General Safari Safety Tips

If you are on a guided African safari, your chances of encountering problems are minimal. Travelers in Africa should exercise the same common-sense precautions as when traveling in other developing countries or even in Europe.

Pickpockets are present worldwide and African cities are no exception, so we urge guests to be aware of shops and crowded locations. Fine jewelry should be left at home and replaced by stylish African wooden and beaded bangles while on safari. When in city hotels and bush properties, it is never wise to leave cash or jewelry unattended, even if locked in your suitcase; every lodge or hotel has safe deposit facilities for your valuables.

General Safety Tips

Tour operators make it their business to know the areas they travel in thus reducing risk to travelers. However, it is sensible to take normal precautions on your African safari, particularly when traveling through urban areas.

Travel Documents/ Money

Always have a photocopy of your passport and any visas. Also, have a list of traveler’s cheque numbers. These copies should be packed separately from the originals. It is never a good idea to carry large amounts of cash, and most urban centres (hotels, shops) do accept credit cards (Visa and Mastercard are most common), and traveler’s cheques.

You might need cash for purchases at the local markets – keep this in a travel wallet, or a zip pocket.


Never leave cameras and hand luggage unattended, whether in a vehicle or even in a hotel foyer. Never pack valuables (this includes medication), in your check-in luggage.

Personal Safety

When traveling independently on your African safari, stay informed in terms of the local news. Ask at your hotel about any unsafe areas, and codes of dress and behavior. Don’t openly carry valuables. If you must carry your passport and money, keep them in a buttoned-down pocket.

Game Viewing

Your guide will always do a safety talk with you, whether your game viewing is to be done from a vehicle, or on foot. Wildlife is potentially dangerous, but as long as you adhere to what your guide tells you, there is very little to worry about.

At viewpoints, hides, and camps, wildlife is more familiar with people and less intimidated by your presence. Never tease or corner wild animals – this may cause an unpredictable response and a potentially dangerous reaction. Never feed any animals, as this can cause them to lose their fear of humans.

Creepy Crawlies

Although East Africa is known to be home to a number of potentially dangerous species, especially snakes, scorpions, spiders, and insects, very few visitors are adversely affected. Snakes tend to be shy, and generally stay away from built-up areas.

Lodges and camps generally have insect (especially mosquito) proofing in their rooms. If you go on a walk, it is always a good idea to have comfortable, enclosed walking shoes, socks, and long trousers – just as a precaution.


Many of the camps and lodges we visit have an on-staff physician to tend to minor cuts, scrapes, and ear infections.

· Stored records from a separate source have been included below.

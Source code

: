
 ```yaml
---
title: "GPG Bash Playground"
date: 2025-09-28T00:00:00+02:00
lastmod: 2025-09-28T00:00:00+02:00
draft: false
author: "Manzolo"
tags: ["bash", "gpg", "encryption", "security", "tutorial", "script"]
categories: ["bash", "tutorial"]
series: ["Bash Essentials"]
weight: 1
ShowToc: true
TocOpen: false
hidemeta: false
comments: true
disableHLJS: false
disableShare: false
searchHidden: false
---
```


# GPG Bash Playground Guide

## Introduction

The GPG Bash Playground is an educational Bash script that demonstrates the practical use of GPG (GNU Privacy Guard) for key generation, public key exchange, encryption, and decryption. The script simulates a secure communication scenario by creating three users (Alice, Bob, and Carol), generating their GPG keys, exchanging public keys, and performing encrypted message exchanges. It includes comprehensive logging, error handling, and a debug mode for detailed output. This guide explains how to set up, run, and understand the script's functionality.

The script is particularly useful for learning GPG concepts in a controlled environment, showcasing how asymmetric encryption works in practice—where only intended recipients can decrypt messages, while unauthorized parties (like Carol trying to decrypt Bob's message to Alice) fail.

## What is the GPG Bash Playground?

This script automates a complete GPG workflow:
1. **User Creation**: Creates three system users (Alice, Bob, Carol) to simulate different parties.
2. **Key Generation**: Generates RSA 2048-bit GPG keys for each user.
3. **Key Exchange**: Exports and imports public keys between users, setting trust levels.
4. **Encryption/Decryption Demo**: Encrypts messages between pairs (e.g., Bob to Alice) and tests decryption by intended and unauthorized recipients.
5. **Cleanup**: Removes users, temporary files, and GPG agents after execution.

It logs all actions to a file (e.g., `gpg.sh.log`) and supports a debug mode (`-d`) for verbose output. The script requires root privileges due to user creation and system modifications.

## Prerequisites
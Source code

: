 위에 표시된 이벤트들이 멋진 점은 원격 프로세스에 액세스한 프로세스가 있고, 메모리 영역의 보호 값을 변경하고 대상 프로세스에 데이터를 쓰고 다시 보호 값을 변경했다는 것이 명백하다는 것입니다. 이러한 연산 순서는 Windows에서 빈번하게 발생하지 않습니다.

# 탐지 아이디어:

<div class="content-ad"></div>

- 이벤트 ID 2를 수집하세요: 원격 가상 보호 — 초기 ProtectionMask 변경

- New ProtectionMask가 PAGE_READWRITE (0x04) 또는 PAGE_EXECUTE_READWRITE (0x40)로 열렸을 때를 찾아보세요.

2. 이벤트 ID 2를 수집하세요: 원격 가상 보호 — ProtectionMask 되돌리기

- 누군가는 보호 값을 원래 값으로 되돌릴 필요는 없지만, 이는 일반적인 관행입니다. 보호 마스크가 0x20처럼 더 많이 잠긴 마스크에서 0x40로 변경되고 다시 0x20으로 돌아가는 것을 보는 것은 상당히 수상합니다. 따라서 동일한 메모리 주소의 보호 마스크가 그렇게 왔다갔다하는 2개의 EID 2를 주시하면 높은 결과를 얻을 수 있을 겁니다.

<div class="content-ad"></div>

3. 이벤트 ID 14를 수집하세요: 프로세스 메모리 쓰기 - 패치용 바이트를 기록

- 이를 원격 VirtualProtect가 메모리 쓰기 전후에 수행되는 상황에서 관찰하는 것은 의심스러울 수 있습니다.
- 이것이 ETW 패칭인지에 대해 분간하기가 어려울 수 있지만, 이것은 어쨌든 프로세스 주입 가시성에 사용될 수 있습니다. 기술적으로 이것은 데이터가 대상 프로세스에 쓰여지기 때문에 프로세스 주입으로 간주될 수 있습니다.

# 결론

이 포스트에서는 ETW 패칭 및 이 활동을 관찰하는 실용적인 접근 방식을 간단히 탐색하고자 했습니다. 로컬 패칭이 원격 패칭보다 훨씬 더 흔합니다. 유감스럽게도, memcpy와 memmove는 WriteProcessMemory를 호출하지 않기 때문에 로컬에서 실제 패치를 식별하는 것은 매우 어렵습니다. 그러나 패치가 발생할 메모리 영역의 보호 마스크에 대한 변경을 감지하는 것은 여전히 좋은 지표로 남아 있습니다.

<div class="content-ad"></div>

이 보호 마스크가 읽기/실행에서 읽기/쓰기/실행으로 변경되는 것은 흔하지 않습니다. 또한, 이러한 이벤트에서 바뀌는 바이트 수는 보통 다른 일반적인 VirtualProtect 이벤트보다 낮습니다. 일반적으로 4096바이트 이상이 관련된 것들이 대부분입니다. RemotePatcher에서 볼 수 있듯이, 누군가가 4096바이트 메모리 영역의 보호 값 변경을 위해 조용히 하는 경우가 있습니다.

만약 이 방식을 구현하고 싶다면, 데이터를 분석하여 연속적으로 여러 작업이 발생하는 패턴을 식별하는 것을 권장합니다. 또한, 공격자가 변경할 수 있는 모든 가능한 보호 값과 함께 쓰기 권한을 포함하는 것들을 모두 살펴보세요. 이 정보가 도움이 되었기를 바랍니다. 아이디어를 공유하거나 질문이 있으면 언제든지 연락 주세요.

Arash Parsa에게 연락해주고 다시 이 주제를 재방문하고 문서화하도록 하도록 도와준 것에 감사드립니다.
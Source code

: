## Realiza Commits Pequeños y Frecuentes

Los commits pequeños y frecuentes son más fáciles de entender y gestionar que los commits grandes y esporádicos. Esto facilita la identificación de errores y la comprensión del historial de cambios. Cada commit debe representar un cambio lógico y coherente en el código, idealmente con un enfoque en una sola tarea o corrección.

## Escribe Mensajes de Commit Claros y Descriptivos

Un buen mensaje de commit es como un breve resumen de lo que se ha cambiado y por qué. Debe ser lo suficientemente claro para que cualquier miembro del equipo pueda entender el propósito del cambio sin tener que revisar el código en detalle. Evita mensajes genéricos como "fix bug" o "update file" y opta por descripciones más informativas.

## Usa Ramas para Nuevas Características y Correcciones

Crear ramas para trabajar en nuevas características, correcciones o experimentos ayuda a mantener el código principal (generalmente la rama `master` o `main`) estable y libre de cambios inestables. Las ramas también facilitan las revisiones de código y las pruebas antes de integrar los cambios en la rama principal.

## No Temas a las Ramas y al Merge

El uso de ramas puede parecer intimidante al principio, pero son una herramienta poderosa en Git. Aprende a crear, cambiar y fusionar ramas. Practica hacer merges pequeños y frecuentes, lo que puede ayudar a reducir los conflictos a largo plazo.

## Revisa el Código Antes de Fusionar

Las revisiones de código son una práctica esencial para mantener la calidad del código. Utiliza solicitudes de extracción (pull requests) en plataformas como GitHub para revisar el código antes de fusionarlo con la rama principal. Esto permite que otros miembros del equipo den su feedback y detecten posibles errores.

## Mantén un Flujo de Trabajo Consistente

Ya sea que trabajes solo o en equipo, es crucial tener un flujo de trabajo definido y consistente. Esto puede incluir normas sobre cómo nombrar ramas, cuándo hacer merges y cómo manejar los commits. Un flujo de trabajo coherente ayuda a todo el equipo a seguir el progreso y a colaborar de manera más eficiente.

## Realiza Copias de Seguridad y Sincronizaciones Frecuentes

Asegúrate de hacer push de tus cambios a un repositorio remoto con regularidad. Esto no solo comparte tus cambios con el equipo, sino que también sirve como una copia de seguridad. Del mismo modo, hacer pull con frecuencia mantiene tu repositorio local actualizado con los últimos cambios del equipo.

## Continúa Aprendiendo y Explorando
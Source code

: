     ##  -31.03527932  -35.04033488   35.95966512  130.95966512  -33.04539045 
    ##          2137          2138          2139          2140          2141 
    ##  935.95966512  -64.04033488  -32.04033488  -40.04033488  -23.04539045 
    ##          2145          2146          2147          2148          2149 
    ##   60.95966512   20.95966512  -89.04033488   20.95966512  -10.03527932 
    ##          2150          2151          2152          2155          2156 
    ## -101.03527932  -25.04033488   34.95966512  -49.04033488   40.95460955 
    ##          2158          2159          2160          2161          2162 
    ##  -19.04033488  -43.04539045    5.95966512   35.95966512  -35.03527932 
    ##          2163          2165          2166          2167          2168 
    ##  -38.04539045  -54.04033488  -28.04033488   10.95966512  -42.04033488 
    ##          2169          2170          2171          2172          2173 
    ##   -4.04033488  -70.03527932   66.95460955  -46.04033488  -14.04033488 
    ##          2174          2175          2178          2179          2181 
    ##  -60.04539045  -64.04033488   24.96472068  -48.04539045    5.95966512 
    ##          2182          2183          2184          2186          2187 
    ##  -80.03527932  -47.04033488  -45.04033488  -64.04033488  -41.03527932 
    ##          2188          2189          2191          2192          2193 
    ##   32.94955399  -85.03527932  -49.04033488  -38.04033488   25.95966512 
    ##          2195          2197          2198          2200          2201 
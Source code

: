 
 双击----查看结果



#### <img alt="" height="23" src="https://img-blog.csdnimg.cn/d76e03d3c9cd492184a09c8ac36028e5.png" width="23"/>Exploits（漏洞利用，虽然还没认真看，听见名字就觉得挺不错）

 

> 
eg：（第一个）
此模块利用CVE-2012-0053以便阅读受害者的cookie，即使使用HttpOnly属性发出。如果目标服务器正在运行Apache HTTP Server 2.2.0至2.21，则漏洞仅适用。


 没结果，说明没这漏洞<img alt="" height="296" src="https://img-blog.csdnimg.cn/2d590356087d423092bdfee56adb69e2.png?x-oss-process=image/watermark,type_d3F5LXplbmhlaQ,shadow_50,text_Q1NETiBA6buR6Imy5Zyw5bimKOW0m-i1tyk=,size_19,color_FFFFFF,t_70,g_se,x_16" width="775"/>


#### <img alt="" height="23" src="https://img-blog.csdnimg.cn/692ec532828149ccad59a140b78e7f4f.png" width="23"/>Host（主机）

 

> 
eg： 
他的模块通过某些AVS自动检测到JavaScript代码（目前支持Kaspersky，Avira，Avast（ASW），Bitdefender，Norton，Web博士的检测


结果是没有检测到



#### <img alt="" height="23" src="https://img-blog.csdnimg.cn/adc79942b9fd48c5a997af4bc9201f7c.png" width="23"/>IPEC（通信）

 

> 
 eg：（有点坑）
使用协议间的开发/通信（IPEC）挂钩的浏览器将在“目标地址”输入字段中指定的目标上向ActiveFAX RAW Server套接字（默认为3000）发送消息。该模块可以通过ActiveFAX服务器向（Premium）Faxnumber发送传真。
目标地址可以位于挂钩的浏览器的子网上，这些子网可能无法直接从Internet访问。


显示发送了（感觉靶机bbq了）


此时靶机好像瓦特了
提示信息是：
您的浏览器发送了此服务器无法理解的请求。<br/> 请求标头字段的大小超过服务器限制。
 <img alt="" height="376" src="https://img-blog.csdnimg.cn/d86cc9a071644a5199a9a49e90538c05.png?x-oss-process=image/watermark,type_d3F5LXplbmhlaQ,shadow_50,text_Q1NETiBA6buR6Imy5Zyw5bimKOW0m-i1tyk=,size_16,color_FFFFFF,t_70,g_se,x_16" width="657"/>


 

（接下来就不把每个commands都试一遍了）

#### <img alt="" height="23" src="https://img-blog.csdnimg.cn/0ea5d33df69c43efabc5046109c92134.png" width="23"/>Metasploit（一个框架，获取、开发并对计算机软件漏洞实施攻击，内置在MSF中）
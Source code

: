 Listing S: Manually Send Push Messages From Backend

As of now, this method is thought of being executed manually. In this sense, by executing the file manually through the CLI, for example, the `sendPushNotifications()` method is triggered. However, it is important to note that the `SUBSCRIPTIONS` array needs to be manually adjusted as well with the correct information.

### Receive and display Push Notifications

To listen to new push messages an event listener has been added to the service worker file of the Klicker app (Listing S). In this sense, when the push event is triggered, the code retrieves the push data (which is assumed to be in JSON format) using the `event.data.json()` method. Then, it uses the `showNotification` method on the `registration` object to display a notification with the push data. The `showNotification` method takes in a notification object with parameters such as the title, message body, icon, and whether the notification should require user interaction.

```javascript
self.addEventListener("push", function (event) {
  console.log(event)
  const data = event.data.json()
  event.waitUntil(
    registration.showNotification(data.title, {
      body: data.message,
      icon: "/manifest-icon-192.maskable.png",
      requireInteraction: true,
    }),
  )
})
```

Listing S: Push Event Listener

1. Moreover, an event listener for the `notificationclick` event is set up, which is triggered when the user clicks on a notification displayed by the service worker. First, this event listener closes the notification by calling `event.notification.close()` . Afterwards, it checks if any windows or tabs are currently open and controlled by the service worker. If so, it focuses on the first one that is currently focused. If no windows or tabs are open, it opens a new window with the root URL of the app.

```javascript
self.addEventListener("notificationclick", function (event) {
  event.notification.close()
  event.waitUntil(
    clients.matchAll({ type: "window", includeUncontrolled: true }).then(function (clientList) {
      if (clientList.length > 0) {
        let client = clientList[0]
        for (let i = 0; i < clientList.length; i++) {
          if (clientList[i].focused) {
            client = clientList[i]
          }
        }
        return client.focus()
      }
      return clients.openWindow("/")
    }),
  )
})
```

For anything beyond their scope, the services of East Africa’s famous Flying Doctors (professional aero-medical transportation in Africa) are available for purchase on every safari with African Spice Safaris.

A group of highly qualified physicians, the doctors fly throughout the East African bush, providing treatment and emergency transportation. This ensures our guests receive the quickest, most reliable medical attention and transport.

A Word About Wildlife: Luxury bush lodges and camps are located in remote wildlife regions and game reserves, hence guests should follow the directives of the lodge staff regarding walking the grounds after dark. Where necessary, escorts are provided to and from cottages to the main area of the camp.

Some bush lodges allow animals to graze on their property – please do not mistake these animals for tame pets! Any wildlife along your path should always be given an extremely wide berth; you should make no attempt whatsoever to interact with wild animals. Additionally, young children should not walk on the property unattended, especially at night.